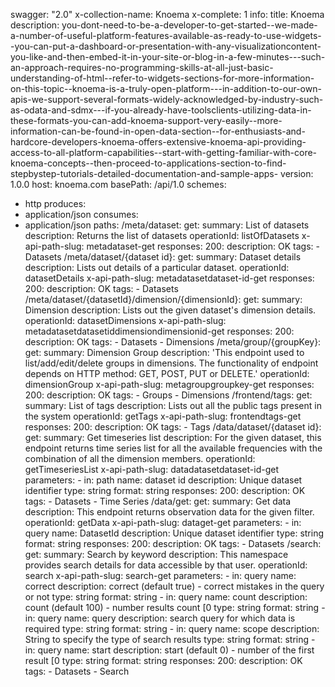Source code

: swagger: "2.0"
x-collection-name: Knoema
x-complete: 1
info:
  title: Knoema
  description: you-dont-need-to-be-a-developer-to-get-started--we-made-a-number-of-useful-platform-features-available-as-ready-to-use-widgets--you-can-put-a-dashboard-or-presentation-with-any-visualizationcontent-you-like-and-then-embed-it-in-your-site-or-blog-in-a-few-minutes---such-an-approach-requires-no-programming-skills-at-all-just-basic-understanding-of-html--refer-to-widgets-sections-for-more-information-on-this-topic--knoema-is-a-truly-open-platform---in-addition-to-our-own-apis-we-support-several-formats-widely-acknowledged-by-industry-such-as-odata-and-sdmx---if-you-already-have-toolsclients-utilizing-data-in-these-formats-you-can-add-knoema-support-very-easily--more-information-can-be-found-in-open-data-section--for-enthusiasts-and-hardcore-developers-knoema-offers-extensive-knoema-api-providing-access-to-all-platform-capabilities--start-with-getting-familiar-with-core-knoema-concepts--then-proceed-to-applications-section-to-find-stepbystep-tutorials-detailed-documentation-and-sample-apps-
  version: 1.0.0
host: knoema.com
basePath: /api/1.0
schemes:
- http
produces:
- application/json
consumes:
- application/json
paths:
  /meta/dataset:
    get:
      summary: List of datasets
      description: Returns the list of datasets
      operationId: listOfDatasets
      x-api-path-slug: metadataset-get
      responses:
        200:
          description: OK
      tags:
      - Datasets
  /meta/dataset/{dataset id}:
    get:
      summary: Dataset details
      description: Lists out details of a particular dataset.
      operationId: datasetDetails
      x-api-path-slug: metadatasetdataset-id-get
      responses:
        200:
          description: OK
      tags:
      - Datasets
  /meta/dataset/{datasetId}/dimension/{dimensionId}:
    get:
      summary: Dimension
      description: Lists out the given dataset's dimension details.
      operationId: datasetDimensions
      x-api-path-slug: metadatasetdatasetiddimensiondimensionid-get
      responses:
        200:
          description: OK
      tags:
      - Datasets
      - Dimensions
  /meta/group/{groupKey}:
    get:
      summary: Dimension Group
      description: 'This endpoint used to list/add/edit/delete groups in dimensions.
        The functionality of endpoint depends on HTTP method: GET, POST, PUT or DELETE.'
      operationId: dimensionGroup
      x-api-path-slug: metagroupgroupkey-get
      responses:
        200:
          description: OK
      tags:
      - Groups
      - Dimensions
  /frontend/tags:
    get:
      summary: List of tags
      description: Lists out all the public tags present in the system
      operationId: getTags
      x-api-path-slug: frontendtags-get
      responses:
        200:
          description: OK
      tags:
      - Tags
  /data/dataset/{dataset id}:
    get:
      summary: Get timeseries list
      description: For the given dataset, this endpoint returns time series list for
        all the available frequencies with the combination of all the dimension members.
      operationId: getTimeseriesList
      x-api-path-slug: datadatasetdataset-id-get
      parameters:
      - in: path
        name: dataset id
        description: Unique dataset identifier
        type: string
        format: string
      responses:
        200:
          description: OK
      tags:
      - Datasets
      - Time Series
  /data/get:
    get:
      summary: Get data
      description: This endpoint returns observation data for the given filter.
      operationId: getData
      x-api-path-slug: dataget-get
      parameters:
      - in: query
        name: DatasetId
        description: Unique dataset identifier
        type: string
        format: string
      responses:
        200:
          description: OK
      tags:
      - Datasets
  /search:
    get:
      summary: Search by keyword
      description: This namespace provides search details for data accessible by that
        user.
      operationId: search
      x-api-path-slug: search-get
      parameters:
      - in: query
        name: correct
        description: correct (default true) - correct mistakes in the query or not
        type: string
        format: string
      - in: query
        name: count
        description: count (default 100) - number results count [0
        type: string
        format: string
      - in: query
        name: query
        description: search query for which data is required
        type: string
        format: string
      - in: query
        name: scope
        description: String to specify the type of search results
        type: string
        format: string
      - in: query
        name: start
        description: start (default 0) - number of the first result [0
        type: string
        format: string
      responses:
        200:
          description: OK
      tags:
      - Datasets
      - Search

= WHAT YOU HAVE TO DO =
Tally each line above that includes "summary". Reply with the total only.

= OUTPUT FOR THIS TASK =
8